YOUR GOAL: For every record below, repeat the text exactly and pass over any image.

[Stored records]
____________________

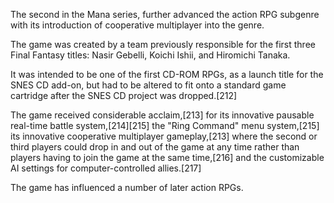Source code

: The second in the Mana series, further advanced the action RPG subgenre with its introduction of cooperative multiplayer into the genre.

The game was created by a team previously responsible for the first three Final Fantasy titles: Nasir Gebelli, Koichi Ishii, and Hiromichi Tanaka.

It was intended to be one of the first CD-ROM RPGs, as a launch title for the SNES CD add-on, but had to be altered to fit onto a standard game cartridge after the SNES CD project was dropped.[212]

The game received considerable acclaim,[213] for its innovative pausable real-time battle system,[214][215] the "Ring Command" menu system,[215] its innovative cooperative multiplayer gameplay,[213] where the second or third players could drop in and out of the game at any time rather than players having to join the game at the same time,[216] and the customizable AI settings for computer-controlled allies.[217]

The game has influenced a number of later action RPGs.

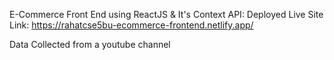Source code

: E-Commerce Front End using ReactJS & It's Context API:
Deployed Live Site Link: https://rahatcse5bu-ecommerce-frontend.netlify.app/

Data Collected from a youtube channel
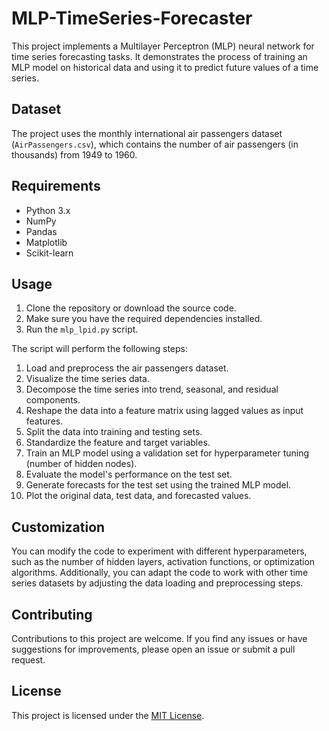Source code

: # MLP-TimeSeries-Forecaster

This project implements a Multilayer Perceptron (MLP) neural network for time series forecasting tasks. It demonstrates the process of training an MLP model on historical data and using it to predict future values of a time series.

## Dataset

The project uses the monthly international air passengers dataset (`AirPassengers.csv`), which contains the number of air passengers (in thousands) from 1949 to 1960.

## Requirements

- Python 3.x
- NumPy
- Pandas
- Matplotlib
- Scikit-learn

## Usage

1. Clone the repository or download the source code.
2. Make sure you have the required dependencies installed.
3. Run the `mlp_lpid.py` script.

The script will perform the following steps:

1. Load and preprocess the air passengers dataset.
2. Visualize the time series data.
3. Decompose the time series into trend, seasonal, and residual components.
4. Reshape the data into a feature matrix using lagged values as input features.
5. Split the data into training and testing sets.
6. Standardize the feature and target variables.
7. Train an MLP model using a validation set for hyperparameter tuning (number of hidden nodes).
8. Evaluate the model's performance on the test set.
9. Generate forecasts for the test set using the trained MLP model.
10. Plot the original data, test data, and forecasted values.

## Customization

You can modify the code to experiment with different hyperparameters, such as the number of hidden layers, activation functions, or optimization algorithms. Additionally, you can adapt the code to work with other time series datasets by adjusting the data loading and preprocessing steps.

## Contributing

Contributions to this project are welcome. If you find any issues or have suggestions for improvements, please open an issue or submit a pull request.

## License

This project is licensed under the [MIT License](LICENSE).
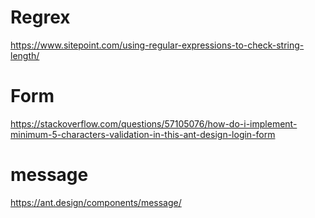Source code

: # Regrex 
https://www.sitepoint.com/using-regular-expressions-to-check-string-length/

# Form 
https://stackoverflow.com/questions/57105076/how-do-i-implement-minimum-5-characters-validation-in-this-ant-design-login-form

# message 
https://ant.design/components/message/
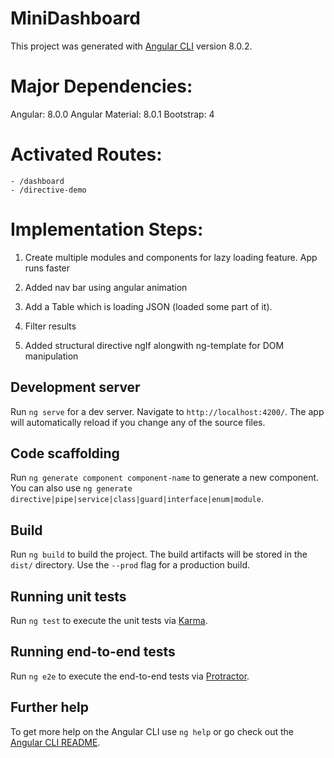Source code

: # MiniDashboard

This project was generated with [Angular CLI](https://github.com/angular/angular-cli) version 8.0.2.

# Major Dependencies:

Angular: 8.0.0
Angular Material: 8.0.1
Bootstrap: 4

# Activated Routes:
	- /dashboard
	- /directive-demo

# Implementation Steps:

1. Create multiple modules and components for lazy loading feature. App runs faster

2. Added nav bar using angular animation

6. Add a Table which is loading JSON (loaded some part of it).

8. Filter results 

9. Added structural directive ngIf alongwith ng-template for DOM manipulation


## Development server

Run `ng serve` for a dev server. Navigate to `http://localhost:4200/`. The app will automatically reload if you change any of the source files.

## Code scaffolding

Run `ng generate component component-name` to generate a new component. You can also use `ng generate directive|pipe|service|class|guard|interface|enum|module`.

## Build

Run `ng build` to build the project. The build artifacts will be stored in the `dist/` directory. Use the `--prod` flag for a production build.

## Running unit tests

Run `ng test` to execute the unit tests via [Karma](https://karma-runner.github.io).

## Running end-to-end tests

Run `ng e2e` to execute the end-to-end tests via [Protractor](http://www.protractortest.org/).

## Further help

To get more help on the Angular CLI use `ng help` or go check out the [Angular CLI README](https://github.com/angular/angular-cli/blob/master/README.md).
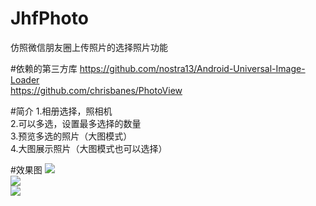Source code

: # JhfPhoto
仿照微信朋友圈上传照片的选择照片功能

#依赖的第三方库
https://github.com/nostra13/Android-Universal-Image-Loader<br>
https://github.com/chrisbanes/PhotoView

#简介
1.相册选择，照相机<br>
2.可以多选，设置最多选择的数量<br>
3.预览多选的照片（大图模式）<br>
4.大图展示照片（大图模式也可以选择）

#效果图
![](https://github.com/jiahongfei/JhfPhoto/tree/master/raw/Screenshot_20161011-154207.png)<br>
![](https://github.com/jiahongfei/JhfPhoto/tree/master/raw/Screenshot_20161011-154353.png)<br>
![](https://github.com/jiahongfei/JhfPhoto/tree/master/raw/Screenshot_20161011-154425.png)

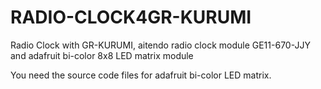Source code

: # RADIO-CLOCK4GR-KURUMI
Radio Clock with GR-KURUMI, aitendo radio clock module GE11-670-JJY and adafruit bi-color 8x8 LED matrix module

You need the source code files for adafruit bi-color LED matrix.
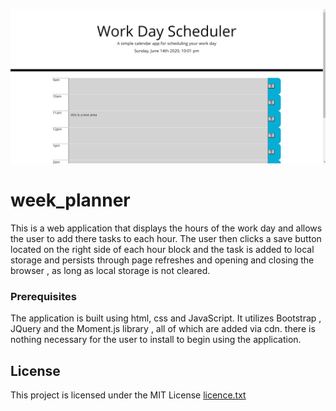 ![week planner](./assets/dayplanner.png)

# week_planner

This is a web application that displays the hours of the work day and allows the user to add there tasks to each hour. The user then clicks a save button located on the right side of each hour block and the task is added to local storage and persists through page refreshes and opening and closing the browser , as long as local storage is not cleared.

### Prerequisites

The application is built using html, css and JavaScript. It utilizes Bootstrap , JQuery and the Moment.js library , all of which are added via cdn. there is nothing necessary for the user to install to begin using the application.

## License

This project is licensed under the MIT License [licence.txt](/licence.txt)
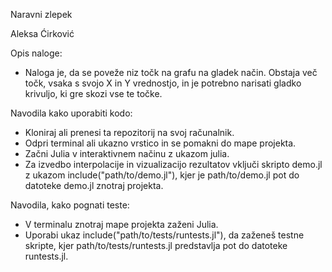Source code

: Naravni zlepek

Aleksa Ćirković

Opis naloge:
  - Naloga je, da se poveže niz točk na grafu na gladek način. Obstaja več točk, vsaka s svojo X in Y vrednostjo, in je potrebno narisati gladko krivuljo, ki gre skozi vse te točke.

Navodila kako uporabiti kodo:
  - Kloniraj ali prenesi ta repozitorij na svoj računalnik.
  - Odpri terminal ali ukazno vrstico in se pomakni do mape projekta.
  - Začni Julia v interaktivnem načinu z ukazom julia.
  - Za izvedbo interpolacije in vizualizacijo rezultatov vključi skripto demo.jl z ukazom include("path/to/demo.jl"), kjer je path/to/demo.jl pot do datoteke demo.jl znotraj projekta.

Navodila, kako pognati teste:
  - V terminalu znotraj mape projekta zaženi Julia.
  - Uporabi ukaz include("path/to/tests/runtests.jl"), da zaženeš testne skripte, kjer path/to/tests/runtests.jl predstavlja pot do datoteke runtests.jl.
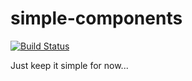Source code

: # simple-components

[![Build Status](https://travis-ci.org/jimsimon/simple-components.svg?branch=master)](https://travis-ci.org/jimsimon/simple-components)

Just keep it simple for now...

____________________

EXERCISE OUTPUT:
Source code

: The second in the Mana series, further advanced the action RPG subgenre with its introduction of cooperative multiplayer into the genre.

The game was created by a team previously responsible for the first three Final Fantasy titles: Nasir Gebelli, Koichi Ishii, and Hiromichi Tanaka.

It was intended to be one of the first CD-ROM RPGs, as a launch title for the SNES CD add-on, but had to be altered to fit onto a standard game cartridge after the SNES CD project was dropped.[212]

The game received considerable acclaim,[213] for its innovative pausable real-time battle system,[214][215] the "Ring Command" menu system,[215] its innovative cooperative multiplayer gameplay,[213] where the second or third players could drop in and out of the game at any time rather than players having to join the game at the same time,[216] and the customizable AI settings for computer-controlled allies.[217]

The game has influenced a number of later action RPGs.

Source code

: E-Commerce Front End using ReactJS & It's Context API:
Deployed Live Site Link: https://rahatcse5bu-ecommerce-frontend.netlify.app/

Data Collected from a youtube channel
Source code

: # MLP-TimeSeries-Forecaster

This project implements a Multilayer Perceptron (MLP) neural network for time series forecasting tasks. It demonstrates the process of training an MLP model on historical data and using it to predict future values of a time series.

## Dataset

The project uses the monthly international air passengers dataset (`AirPassengers.csv`), which contains the number of air passengers (in thousands) from 1949 to 1960.

## Requirements

- Python 3.x
- NumPy
- Pandas
- Matplotlib
- Scikit-learn

## Usage

1. Clone the repository or download the source code.
2. Make sure you have the required dependencies installed.
3. Run the `mlp_lpid.py` script.

The script will perform the following steps:

1. Load and preprocess the air passengers dataset.
2. Visualize the time series data.
3. Decompose the time series into trend, seasonal, and residual components.
4. Reshape the data into a feature matrix using lagged values as input features.
5. Split the data into training and testing sets.
6. Standardize the feature and target variables.
7. Train an MLP model using a validation set for hyperparameter tuning (number of hidden nodes).
8. Evaluate the model's performance on the test set.
9. Generate forecasts for the test set using the trained MLP model.
10. Plot the original data, test data, and forecasted values.

## Customization

You can modify the code to experiment with different hyperparameters, such as the number of hidden layers, activation functions, or optimization algorithms. Additionally, you can adapt the code to work with other time series datasets by adjusting the data loading and preprocessing steps.

## Contributing

Contributions to this project are welcome. If you find any issues or have suggestions for improvements, please open an issue or submit a pull request.

## License

This project is licensed under the [MIT License](LICENSE).
Source code

: # Regrex 
https://www.sitepoint.com/using-regular-expressions-to-check-string-length/

# Form 
https://stackoverflow.com/questions/57105076/how-do-i-implement-minimum-5-characters-validation-in-this-ant-design-login-form

# message 
https://ant.design/components/message/
Source code

: # MiniDashboard

This project was generated with [Angular CLI](https://github.com/angular/angular-cli) version 8.0.2.

# Major Dependencies:

Angular: 8.0.0
Angular Material: 8.0.1
Bootstrap: 4

# Activated Routes:
	- /dashboard
	- /directive-demo

# Implementation Steps:

1. Create multiple modules and components for lazy loading feature. App runs faster

2. Added nav bar using angular animation

6. Add a Table which is loading JSON (loaded some part of it).

8. Filter results 

9. Added structural directive ngIf alongwith ng-template for DOM manipulation


## Development server

Run `ng serve` for a dev server. Navigate to `http://localhost:4200/`. The app will automatically reload if you change any of the source files.

## Code scaffolding

Run `ng generate component component-name` to generate a new component. You can also use `ng generate directive|pipe|service|class|guard|interface|enum|module`.

## Build

Run `ng build` to build the project. The build artifacts will be stored in the `dist/` directory. Use the `--prod` flag for a production build.

## Running unit tests

Run `ng test` to execute the unit tests via [Karma](https://karma-runner.github.io).

## Running end-to-end tests

Run `ng e2e` to execute the end-to-end tests via [Protractor](http://www.protractortest.org/).

## Further help

To get more help on the Angular CLI use `ng help` or go check out the [Angular CLI README](https://github.com/angular/angular-cli/blob/master/README.md).
Source code

: # JhfPhoto
仿照微信朋友圈上传照片的选择照片功能

#依赖的第三方库
https://github.com/nostra13/Android-Universal-Image-Loader<br>
https://github.com/chrisbanes/PhotoView

#简介
1.相册选择，照相机<br>
2.可以多选，设置最多选择的数量<br>
3.预览多选的照片（大图模式）<br>
4.大图展示照片（大图模式也可以选择）

#效果图
![](https://github.com/jiahongfei/JhfPhoto/tree/master/raw/Screenshot_20161011-154207.png)<br>
![](https://github.com/jiahongfei/JhfPhoto/tree/master/raw/Screenshot_20161011-154353.png)<br>
![](https://github.com/jiahongfei/JhfPhoto/tree/master/raw/Screenshot_20161011-154425.png)

Source code

: # RADIO-CLOCK4GR-KURUMI
Radio Clock with GR-KURUMI, aitendo radio clock module GE11-670-JJY and adafruit bi-color 8x8 LED matrix module

You need the source code files for adafruit bi-color LED matrix.
 ![week planner](./assets/dayplanner.png)

# week_planner

This is a web application that displays the hours of the work day and allows the user to add there tasks to each hour. The user then clicks a save button located on the right side of each hour block and the task is added to local storage and persists through page refreshes and opening and closing the browser , as long as local storage is not cleared.

### Prerequisites

The application is built using html, css and JavaScript. It utilizes Bootstrap , JQuery and the Moment.js library , all of which are added via cdn. there is nothing necessary for the user to install to begin using the application.

## License

This project is licensed under the MIT License [licence.txt](/licence.txt)
Source code

: Naravni zlepek

Aleksa Ćirković

Opis naloge:
  - Naloga je, da se poveže niz točk na grafu na gladek način. Obstaja več točk, vsaka s svojo X in Y vrednostjo, in je potrebno narisati gladko krivuljo, ki gre skozi vse te točke.

Navodila kako uporabiti kodo:
  - Kloniraj ali prenesi ta repozitorij na svoj računalnik.
  - Odpri terminal ali ukazno vrstico in se pomakni do mape projekta.
  - Začni Julia v interaktivnem načinu z ukazom julia.
  - Za izvedbo interpolacije in vizualizacijo rezultatov vključi skripto demo.jl z ukazom include("path/to/demo.jl"), kjer je path/to/demo.jl pot do datoteke demo.jl znotraj projekta.

Navodila, kako pognati teste:
  - V terminalu znotraj mape projekta zaženi Julia.
  - Uporabi ukaz include("path/to/tests/runtests.jl"), da zaženeš testne skripte, kjer path/to/tests/runtests.jl predstavlja pot do datoteke runtests.jl.
Source code

: # simple-components

[![Build Status](https://travis-ci.org/jimsimon/simple-components.svg?branch=master)](https://travis-ci.org/jimsimon/simple-components)

Just keep it simple for now...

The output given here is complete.